### Extracted records
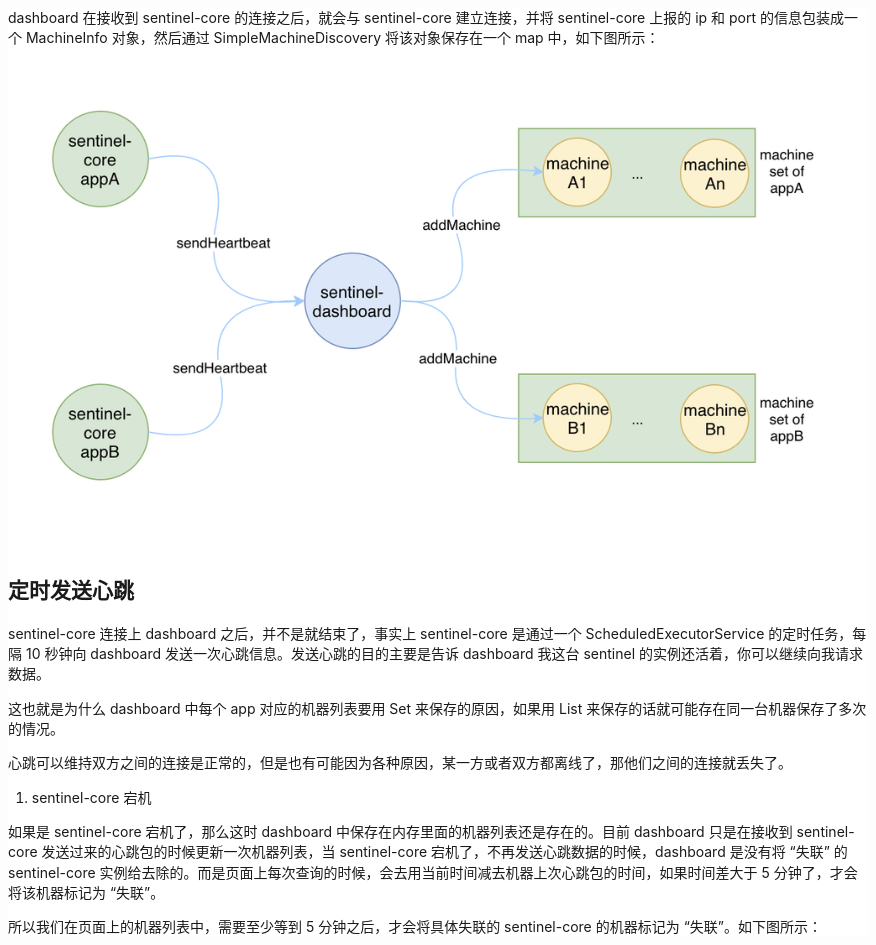 dashboard 在接收到 sentinel-core 的连接之后，就会与 sentinel-core 建立连接，并将 sentinel-core 上报的 ip 和 port 的信息包装成一个 MachineInfo 对象，然后通过 SimpleMachineDiscovery 将该对象保存在一个 map 中，如下图所示：

![](../../assets/images/Sentinel/attachments/Sentinel原理（6）：控制台是如何获取到实时数据的_image_3.png)

## 定时发送心跳

sentinel-core 连接上 dashboard 之后，并不是就结束了，事实上 sentinel-core 是通过一个 ScheduledExecutorService 的定时任务，每隔 10 秒钟向 dashboard 发送一次心跳信息。发送心跳的目的主要是告诉 dashboard 我这台 sentinel 的实例还活着，你可以继续向我请求数据。

这也就是为什么 dashboard 中每个 app 对应的机器列表要用 Set 来保存的原因，如果用 List 来保存的话就可能存在同一台机器保存了多次的情况。

心跳可以维持双方之间的连接是正常的，但是也有可能因为各种原因，某一方或者双方都离线了，那他们之间的连接就丢失了。

1. sentinel-core 宕机

如果是 sentinel-core 宕机了，那么这时 dashboard 中保存在内存里面的机器列表还是存在的。目前 dashboard 只是在接收到 sentinel-core 发送过来的心跳包的时候更新一次机器列表，当 sentinel-core 宕机了，不再发送心跳数据的时候，dashboard 是没有将 “失联” 的 sentinel-core 实例给去除的。而是页面上每次查询的时候，会去用当前时间减去机器上次心跳包的时间，如果时间差大于 5 分钟了，才会将该机器标记为 “失联”。

所以我们在页面上的机器列表中，需要至少等到 5 分钟之后，才会将具体失联的 sentinel-core 的机器标记为 “失联”。如下图所示：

### Exercise objective
Reproduce exactly the lines of the records above from the one with "心跳可以维持双方之间的连接是" to the one with "1. sentinel-core 宕机", both included, and leave out everything else.

### Answer to this problem
心跳可以维持双方之间的连接是正常的，但是也有可能因为各种原因，某一方或者双方都离线了，那他们之间的连接就丢失了。

1. sentinel-core 宕机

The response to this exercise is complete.